START Data shown

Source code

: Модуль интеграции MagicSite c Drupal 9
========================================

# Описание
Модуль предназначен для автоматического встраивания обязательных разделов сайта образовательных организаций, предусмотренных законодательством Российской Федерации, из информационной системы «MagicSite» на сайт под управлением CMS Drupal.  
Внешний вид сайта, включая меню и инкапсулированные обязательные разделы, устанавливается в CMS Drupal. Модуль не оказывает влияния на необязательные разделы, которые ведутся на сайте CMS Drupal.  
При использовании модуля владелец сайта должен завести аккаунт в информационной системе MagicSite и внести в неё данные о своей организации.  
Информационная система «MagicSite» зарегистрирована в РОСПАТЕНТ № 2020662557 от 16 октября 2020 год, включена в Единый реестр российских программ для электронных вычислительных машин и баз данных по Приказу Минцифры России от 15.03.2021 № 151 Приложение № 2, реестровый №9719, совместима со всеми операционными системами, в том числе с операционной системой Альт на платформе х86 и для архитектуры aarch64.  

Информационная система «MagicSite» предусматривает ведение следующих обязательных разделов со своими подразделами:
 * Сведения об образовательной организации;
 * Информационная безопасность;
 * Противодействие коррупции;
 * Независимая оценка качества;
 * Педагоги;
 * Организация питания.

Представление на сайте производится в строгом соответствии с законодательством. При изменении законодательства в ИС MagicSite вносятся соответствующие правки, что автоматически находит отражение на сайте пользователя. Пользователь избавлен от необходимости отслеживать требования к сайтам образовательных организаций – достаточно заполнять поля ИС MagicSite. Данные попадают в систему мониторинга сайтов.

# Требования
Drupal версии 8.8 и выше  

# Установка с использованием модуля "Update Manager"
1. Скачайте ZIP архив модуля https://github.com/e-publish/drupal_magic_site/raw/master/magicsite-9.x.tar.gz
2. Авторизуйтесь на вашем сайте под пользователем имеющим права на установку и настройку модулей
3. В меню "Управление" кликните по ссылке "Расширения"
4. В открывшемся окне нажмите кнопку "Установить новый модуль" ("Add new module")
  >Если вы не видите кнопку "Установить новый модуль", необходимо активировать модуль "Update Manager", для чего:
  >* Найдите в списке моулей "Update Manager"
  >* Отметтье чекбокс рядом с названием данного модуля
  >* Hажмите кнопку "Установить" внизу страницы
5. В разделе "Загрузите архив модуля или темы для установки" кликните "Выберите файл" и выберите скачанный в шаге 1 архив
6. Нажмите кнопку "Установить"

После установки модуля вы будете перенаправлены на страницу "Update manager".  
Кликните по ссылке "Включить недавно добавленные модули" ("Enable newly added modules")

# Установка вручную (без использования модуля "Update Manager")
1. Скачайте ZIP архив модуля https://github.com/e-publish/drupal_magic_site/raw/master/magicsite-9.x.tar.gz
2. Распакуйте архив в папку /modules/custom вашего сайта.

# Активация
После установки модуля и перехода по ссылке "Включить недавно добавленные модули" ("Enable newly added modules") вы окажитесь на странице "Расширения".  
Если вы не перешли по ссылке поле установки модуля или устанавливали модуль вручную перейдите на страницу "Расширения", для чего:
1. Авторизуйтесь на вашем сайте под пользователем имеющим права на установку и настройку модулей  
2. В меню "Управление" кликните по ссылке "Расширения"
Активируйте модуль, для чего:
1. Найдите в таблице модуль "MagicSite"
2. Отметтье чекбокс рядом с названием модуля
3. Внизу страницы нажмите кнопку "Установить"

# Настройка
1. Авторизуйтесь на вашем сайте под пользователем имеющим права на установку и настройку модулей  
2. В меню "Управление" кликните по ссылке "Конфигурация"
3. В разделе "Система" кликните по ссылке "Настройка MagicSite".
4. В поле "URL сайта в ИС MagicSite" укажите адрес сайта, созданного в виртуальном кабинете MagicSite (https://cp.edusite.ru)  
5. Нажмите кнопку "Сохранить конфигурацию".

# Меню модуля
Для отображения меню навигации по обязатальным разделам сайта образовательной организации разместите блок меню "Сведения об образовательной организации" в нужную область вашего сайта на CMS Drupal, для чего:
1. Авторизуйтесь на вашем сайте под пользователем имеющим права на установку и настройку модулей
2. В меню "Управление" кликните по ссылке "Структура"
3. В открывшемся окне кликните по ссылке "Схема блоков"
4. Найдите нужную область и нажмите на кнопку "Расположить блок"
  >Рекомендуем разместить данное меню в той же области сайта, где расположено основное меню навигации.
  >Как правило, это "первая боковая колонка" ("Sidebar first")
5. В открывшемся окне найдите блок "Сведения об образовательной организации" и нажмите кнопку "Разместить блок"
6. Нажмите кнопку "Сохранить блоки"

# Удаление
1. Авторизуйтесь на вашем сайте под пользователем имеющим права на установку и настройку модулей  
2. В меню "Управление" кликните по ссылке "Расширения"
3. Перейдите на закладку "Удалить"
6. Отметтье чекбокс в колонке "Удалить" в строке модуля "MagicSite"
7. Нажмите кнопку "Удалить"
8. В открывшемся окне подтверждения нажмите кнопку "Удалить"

END Data shown

- _Exercise objective_
Find the lines above that contain the word "рядом" and collect them.

- _Response box_
  >* Отметтье чекбокс рядом с названием данного модуля
2. Отметтье чекбокс рядом с названием модуля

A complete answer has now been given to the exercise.